There’s a special place where students are placed in stark contrast to their roles in our daily lives. Typically, students of all ages are segregated from adults, compelled to follow rules and laws they didn’t make, and shown what to do with themselves through advertising, education, family life, and community norms. Nowhere along the way are they treated as full humans, capable of contributing to the larger world around them for their benefit and the benefit of others.
Until they get to that special place of being Students On A Pedestal.
From there, students are allowed to step above and beyond their peers. They can glimpse out across the lands and see the places where adults see. Their access grows and they become able to see where their age group peers stand, as well as some adults.
With an increased amount of education and opportunity, these students can grow still more powerful, acting as little adults who are controllers of their fates and masters of their domains.
In this strange upside down kingdom, these students can boss around and manipulate adults to get what they want.
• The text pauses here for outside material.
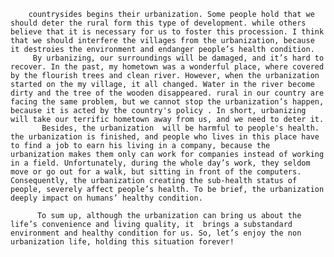         countrysides begins their urbanization. Some people hold that we should deter the rural form this type of development. while others believe that it is necessary for us to foster this procession. I think that we should interfere the villages from the urbanization, because it destroies the environment and endanger people’s health condition.
         By urbanizing, our surroundings will be damaged, and it’s hard to recover. In the past, my hometown was a wonderful place, where covered by the flourish trees and clean river. However, when the urbanization started on the my village, it all changed. Water in the river become dirty and the tree of the wooden disappeared. rural in our country are facing the same problem, but we cannot stop the urbanization’s happen, because it is acted by the country's policy . In short, urbanizing will take our terrific hometown away from us, and we need to deter it.
           Besides, the urbanization  will be harmful to people's health. the urbanization is finished, and people who lives in this place have to find a job to earn his living in a company, because the urbanization makes them only can work for companies instead of working in a field. Unfortunately, during the whole day’s work, they seldom move or go out for a walk, but sitting in front of the computers. Consequently, the urbanization creating the sub-health status of people, severely affect people’s health. To be brief, the urbanization deeply impact on humans’ healthy condition.

          To sum up, although the urbanization can bring us about the life’s convenience and living quality, it  brings a substandard environment and healthy condition for us. So, let’s enjoy the non urbanization life, holding this situation forever!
They drive conversations, control situations, and seemingly move mountains compared to their peers. With experiences as top performing students, athletes, musicians, scholars, performers, and more, they seem mighty.
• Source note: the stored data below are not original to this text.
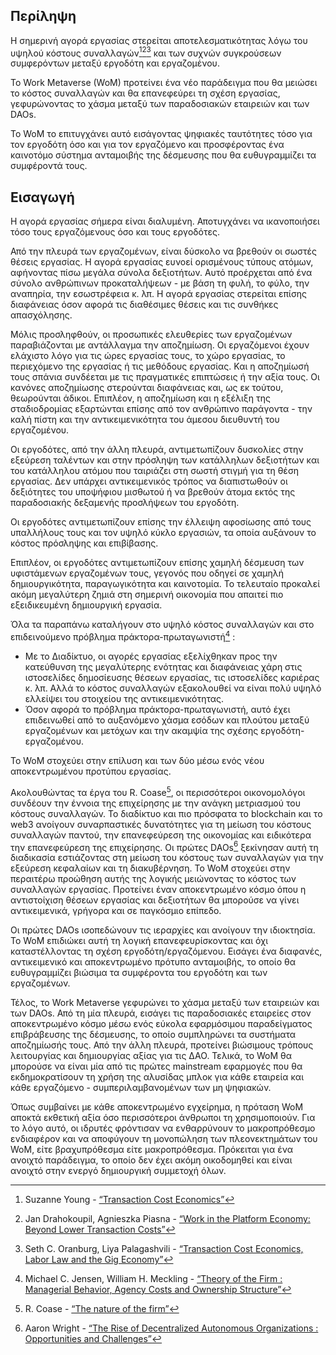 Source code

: 

## Περίληψη

Η σημερινή αγορά εργασίας στερείται αποτελεσματικότητας λόγω του υψηλού κόστους συναλλαγών[^1][^2][^3] και των συχνών συγκρούσεων συμφερόντων μεταξύ εργοδότη και εργαζομένου.

Το Work Metaverse (WoM) προτείνει ένα νέο παράδειγμα που θα μειώσει το κόστος συναλλαγών και θα επανεφεύρει τη σχέση εργασίας, γεφυρώνοντας το χάσμα μεταξύ των παραδοσιακών εταιρειών και των DAOs.

Το WoM το επιτυγχάνει αυτό εισάγοντας ψηφιακές ταυτότητες τόσο για τον εργοδότη όσο και για τον εργαζόμενο και προσφέροντας ένα καινοτόμο σύστημα ανταμοιβής της δέσμευσης που θα ευθυγραμμίζει τα συμφέροντά τους.

## Εισαγωγή

Η αγορά εργασίας σήμερα είναι διαλυμένη. Αποτυγχάνει να ικανοποιήσει τόσο τους εργαζόμενους όσο και τους εργοδότες.

Από την πλευρά των εργαζομένων, είναι δύσκολο να βρεθούν οι σωστές θέσεις εργασίας. Η αγορά εργασίας ευνοεί ορισμένους τύπους ατόμων, αφήνοντας πίσω μεγάλα σύνολα δεξιοτήτων. Αυτό προέρχεται από ένα σύνολο ανθρώπινων προκαταλήψεων - με βάση τη φυλή, το φύλο, την αναπηρία, την εσωστρέφεια κ. λπ. Η αγορά εργασίας στερείται επίσης διαφάνειας όσον αφορά τις διαθέσιμες θέσεις και τις συνθήκες απασχόλησης.

Μόλις προσληφθούν, οι προσωπικές ελευθερίες των εργαζομένων παραβιάζονται με αντάλλαγμα την αποζημίωση. Οι εργαζόμενοι έχουν ελάχιστο λόγο για τις ώρες εργασίας τους, το χώρο εργασίας, το περιεχόμενο της εργασίας ή τις μεθόδους εργασίας. Και η αποζημίωσή τους σπάνια συνδέεται με τις πραγματικές επιπτώσεις ή την αξία τους. Οι κανόνες αποζημίωσης στερούνται διαφάνειας και, ως εκ τούτου, θεωρούνται άδικοι. Επιπλέον, η αποζημίωση και η εξέλιξη της σταδιοδρομίας εξαρτώνται επίσης από τον ανθρώπινο παράγοντα - την καλή πίστη και την αντικειμενικότητα του άμεσου διευθυντή του εργαζομένου.

Οι εργοδότες, από την άλλη πλευρά, αντιμετωπίζουν δυσκολίες στην εξεύρεση ταλέντων και στην πρόσληψη των κατάλληλων δεξιοτήτων και του κατάλληλου ατόμου που ταιριάζει στη σωστή στιγμή για τη θέση εργασίας. Δεν υπάρχει αντικειμενικός τρόπος να διαπιστωθούν οι δεξιότητες του υποψήφιου μισθωτού ή να βρεθούν άτομα εκτός της παραδοσιακής δεξαμενής προσλήψεων του εργοδότη.

Οι εργοδότες αντιμετωπίζουν επίσης την έλλειψη αφοσίωσης από τους υπαλλήλους τους και τον υψηλό κύκλο εργασιών, τα οποία αυξάνουν το κόστος πρόσληψης και επιβίβασης.

Επιπλέον, οι εργοδότες αντιμετωπίζουν επίσης χαμηλή δέσμευση των υφιστάμενων εργαζομένων τους, γεγονός που οδηγεί σε χαμηλή δημιουργικότητα, παραγωγικότητα και καινοτομία. Το τελευταίο προκαλεί ακόμη μεγαλύτερη ζημιά στη σημερινή οικονομία που απαιτεί πιο εξειδικευμένη δημιουργική εργασία.

Όλα τα παραπάνω καταλήγουν στο υψηλό κόστος συναλλαγών και στο επιδεινούμενο πρόβλημα πράκτορα-πρωταγωνιστή[^4] :

- Με το Διαδίκτυο, οι αγορές εργασίας εξελίχθηκαν προς την κατεύθυνση της μεγαλύτερης ενότητας και διαφάνειας χάρη στις ιστοσελίδες δημοσίευσης θέσεων εργασίας, τις ιστοσελίδες καριέρας κ. λπ. Αλλά το κόστος συναλλαγών εξακολουθεί να είναι πολύ υψηλό ελλείψει του στοιχείου της αντικειμενικότητας.
- Όσον αφορά το πρόβλημα πράκτορα-πρωταγωνιστή, αυτό έχει επιδεινωθεί από το αυξανόμενο χάσμα εσόδων και πλούτου μεταξύ εργαζομένων και μετόχων και την ακαμψία της σχέσης εργοδότη-εργαζομένου.

Το WoM στοχεύει στην επίλυση και των δύο μέσω ενός νέου αποκεντρωμένου προτύπου εργασίας.

Ακολουθώντας τα έργα του R. Coase[^5], οι περισσότεροι οικονομολόγοι συνδέουν την έννοια της επιχείρησης με την ανάγκη μετριασμού του κόστους συναλλαγών. Το διαδίκτυο και πιο πρόσφατα το blockchain και το web3 ανοίγουν συναρπαστικές δυνατότητες για τη μείωση του κόστους συναλλαγών παντού, την επανεφεύρεση της οικονομίας και ειδικότερα την επανεφεύρεση της επιχείρησης. Οι πρώτες DAOs[^6] ξεκίνησαν αυτή τη διαδικασία εστιάζοντας στη μείωση του κόστους των συναλλαγών για την εξεύρεση κεφαλαίων και τη διακυβέρνηση. Το WoM στοχεύει στην περαιτέρω προώθηση αυτής της λογικής μειώνοντας το κόστος των συναλλαγών εργασίας. Προτείνει έναν αποκεντρωμένο κόσμο όπου η αντιστοίχιση θέσεων εργασίας και δεξιοτήτων θα μπορούσε να γίνει αντικειμενικά, γρήγορα και σε παγκόσμιο επίπεδο.

Οι πρώτες DAOs ισοπεδώνουν τις ιεραρχίες και ανοίγουν την ιδιοκτησία. Το WoM επιδιώκει αυτή τη λογική επανεφευρίσκοντας και όχι καταστέλλοντας τη σχέση εργοδότη/εργαζόμενου. Εισάγει ένα διαφανές, αντικειμενικό και αποκεντρωμένο πρότυπο ανταμοιβής, το οποίο θα ευθυγραμμίζει βιώσιμα τα συμφέροντα του εργοδότη και των εργαζομένων.

Τέλος, το Work Metaverse γεφυρώνει το χάσμα μεταξύ των εταιρειών και των DAOs. Από τη μία πλευρά, εισάγει τις παραδοσιακές εταιρείες στον αποκεντρωμένο κόσμο μέσω ενός εύκολα εφαρμόσιμου παραδείγματος επιβράβευσης της δέσμευσης, το οποίο συμπληρώνει τα συστήματα αποζημίωσής τους. Από την άλλη πλευρά, προτείνει βιώσιμους τρόπους λειτουργίας και δημιουργίας αξίας για τις ΔΑΟ. Τελικά, το WoM θα μπορούσε να είναι μία από τις πρώτες mainstream εφαρμογές που θα εκδημοκρατίσουν τη χρήση της αλυσίδας μπλοκ για κάθε εταιρεία και κάθε εργαζόμενο - συμπεριλαμβανομένων των μη ψηφιακών.

Όπως συμβαίνει με κάθε αποκεντρωμένο εγχείρημα, η πρόταση WoM αποκτά εκθετική αξία όσο περισσότεροι άνθρωποι τη χρησιμοποιούν. Για το λόγο αυτό, οι ιδρυτές φρόντισαν να ενθαρρύνουν το μακροπρόθεσμο ενδιαφέρον και να αποφύγουν τη μονοπώληση των πλεονεκτημάτων του WoM, είτε βραχυπρόθεσμα είτε μακροπρόθεσμα. Πρόκειται για ένα ανοιχτό παράδειγμα, το οποίο δεν έχει ακόμη οικοδομηθεί και είναι ανοιχτό στην ενεργό δημιουργική συμμετοχή όλων.


[^1]: Suzanne Young - [“Transaction Cost Economics”](https://www.academia.edu/24703426/Transaction_Cost_Economics)
[^2]: Jan Drahokoupil, Agnieszka Piasna - [“Work in the Platform Economy: Beyond Lower Transaction Costs”](https://www.intereconomics.eu/contents/year/2017/number/6/article/work-in-the-platform-economy-beyond-lower-transaction-costs.html)
[^3]: Seth C. Oranburg, Liya Palagashvili - [“Transaction Cost Economics, Labor Law and the Gig Economy”](https://dsc.duq.edu/cgi/viewcontent.cgi?article=1115&context=law-faculty-scholarship)
[^4]: Michael C. Jensen, William H. Meckling - [“Theory of the Firm : Managerial Behavior, Agency Costs and Ownership Structure”](https://www.sfu.ca/~wainwrig/Econ400/jensen-meckling.pdf)
[^5]: R. Coase - [“The nature of the firm”](http://econdse.org/wp-content/uploads/2014/09/firm-coase.pdf)
[^6]: Aaron Wright - [“The Rise of Decentralized Autonomous Organizations : Opportunities and Challenges”](https://stanford-jblp.pubpub.org/pub/rise-of-daos/release/1)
Looking up at them isn’t a particularly pleasant experience for all their peers. Sure, some friends hold up the pedestal, putting their backs and hands to the column to ensure their friends’ security. Others step back and stare up in awe, wondering how that kid got that power, while others still throw rocks from the distance and try to knock that student off their pedestal.
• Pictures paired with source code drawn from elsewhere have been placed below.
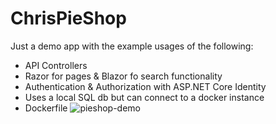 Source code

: # ChrisPieShop
Just a demo app with the example usages of the following:
- API Controllers
- Razor for pages & Blazor fo search functionality
- Authentication & Authorization with ASP.NET Core Identity
- Uses a local SQL db but can connect to a docker instance
- Dockerfile
![pieshop-demo](https://github.com/user-attachments/assets/d6de87f8-fd03-433a-a456-fa779e7e53df)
The challenge for Meaningful Student Involvement activities is not to build pedestals for students. This is also called romanticizing student voice. It happens by positioning students as speakers at adult conferences; putting students in charge of the school board for a day; making some students shine while others throttle, stuck in gear without the resources and attention they need to move forward. Well-meaning educators perpetuate this by making formal student leadership opportunities distinctly for so-called Student Leaders. These students often already have a lot of access to the adult work, and are merely gaining more as their pedestals are made taller.
Solving the crisis of student pedestalling is going to take more than this article. Its going to take a commitment by every educator to stop assuming students need to be held up high above their peers. Instead, we must create opportunities for all students of all grades and all abilities to experience having the spotlight shine on them for who they are, rather than simply how we want them to be.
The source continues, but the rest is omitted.